2.4 Data processes
All our filmed pictures are sufficiently stable to distinguish each behavioural state and long enough to meet at least 5 samples of vigilance/non-vigilance bouts for statistical effectiveness, even for our shortest video sampling of 2.2 min, as scan and inter-scan duration for black-necked crane are 4s and 20s on average (Li et al., 2017). So, all our data were taken into subsequent analysis. Vigilance behaviour was evaluated by both vigilance proportion and duration for each group member. Vigilance proportion was calculated as percentage of time spent on vigilance during the observation secession while vigilance duration as the average time span (seconds) of each vigilance bout (Li et al., 2017). Studies documented that group members could coordinate individual vigilance in order to increase group collective vigilance (Rasa, 1986; Bednekoff, 2015), and in small crane groups (Ge et al., 2011). We focused on the collective vigilance time pattern (time serials) of two adults in family groups, as no vigilance interactions between juveniles and adults were detected (Ge et al, 2011; Che et al., 2018).

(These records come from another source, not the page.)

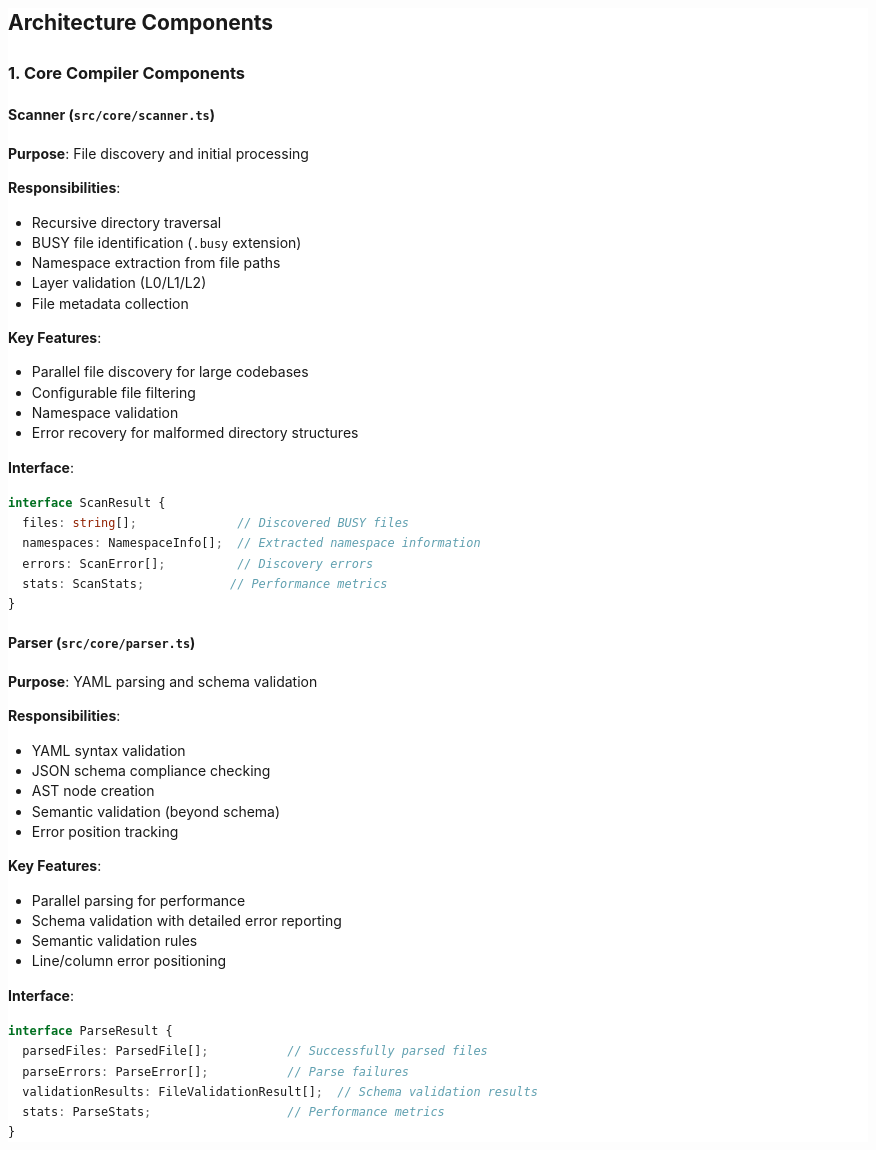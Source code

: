 ## Architecture Components

### 1. Core Compiler Components

#### Scanner (`src/core/scanner.ts`)
**Purpose**: File discovery and initial processing

**Responsibilities**:
- Recursive directory traversal
- BUSY file identification (`.busy` extension)
- Namespace extraction from file paths
- Layer validation (L0/L1/L2)
- File metadata collection

**Key Features**:
- Parallel file discovery for large codebases
- Configurable file filtering
- Namespace validation
- Error recovery for malformed directory structures

**Interface**:
```typescript
interface ScanResult {
  files: string[];              // Discovered BUSY files
  namespaces: NamespaceInfo[];  // Extracted namespace information
  errors: ScanError[];          // Discovery errors
  stats: ScanStats;            // Performance metrics
}
```

#### Parser (`src/core/parser.ts`)
**Purpose**: YAML parsing and schema validation

**Responsibilities**:
- YAML syntax validation
- JSON schema compliance checking
- AST node creation
- Semantic validation (beyond schema)
- Error position tracking

**Key Features**:
- Parallel parsing for performance
- Schema validation with detailed error reporting
- Semantic validation rules
- Line/column error positioning

**Interface**:
```typescript
interface ParseResult {
  parsedFiles: ParsedFile[];           // Successfully parsed files
  parseErrors: ParseError[];           // Parse failures
  validationResults: FileValidationResult[];  // Schema validation results
  stats: ParseStats;                   // Performance metrics
}
```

We classified the areas where cranes occurred into low, intermediate and high disturbance levels according to tourist accessibility. Cranes distributed along the road to Dahaizi lake and Jigong mountain where nearly 90% tourist visited facing the highest disturbance, moderate disturbance in the areas around Tiaodunhe lake with less 30% public visitation, and lowest disturbance in the other areas. We considered the observer (data collector) as proxy of potential tourists, the distance from observer to cranes is another effect variable on vigilance. Only one observer approached crane without aggressive behaving e.g., shouting, chasing, means the lowest disturbance from tourist. Because inexperience always correlated with high predation vulnerability, a higher proportion of juveniles in groups usually indicated higher predation risk (Xu et al., 2013; Beauchamp, 2015). We considered our study objectives of three family typs with two adults and 0-2 juveniles as three levels of predation risk; and adults without juveniles endure the lowest predation risk while families with two juveniles have the highest predation risk.
We found that our data sets deviated from normality in a one-way Kolmogorov-Smirnov test, and arcsine square root transformation for vigilance proportion and logarithmic transformation for vigilance duration were subsequently conducted in order to get normalized data for parametric tests. Comparisons of vigilance difference between adults and juveniles and observed to expected collective vigilance of two adults were accomplished with t-test. One-way ANOVA was used to test both individual and collective vigilance difference of adults in three family types. We selected general linear model to distinguish effects of disturbance level (categorical variable of three levels), observer distance (continuous variable) and predation risk (categorical variable of three family types) on both individual and collective vigilance deviation of black-necked crane (Ge et al., 2011). Collective vigilance deviation was used to determine collective vigilance pattern (synchronization or coordination) by considering the deviation between expected (independent vigilance) and observed collective vigilance (Pays et al., 2007a, b). Expected collective vigilance was calculated with the equation of 1-[(1-p1 ) * (1-p2 )], where p represents vigilance proportion of two adults in a family (Pays et al., 2007a, b; Ge et al., 2011). Statistics were accomplished with IBM SPSS 20.0 software with a two-tailed significant level of p<0.05.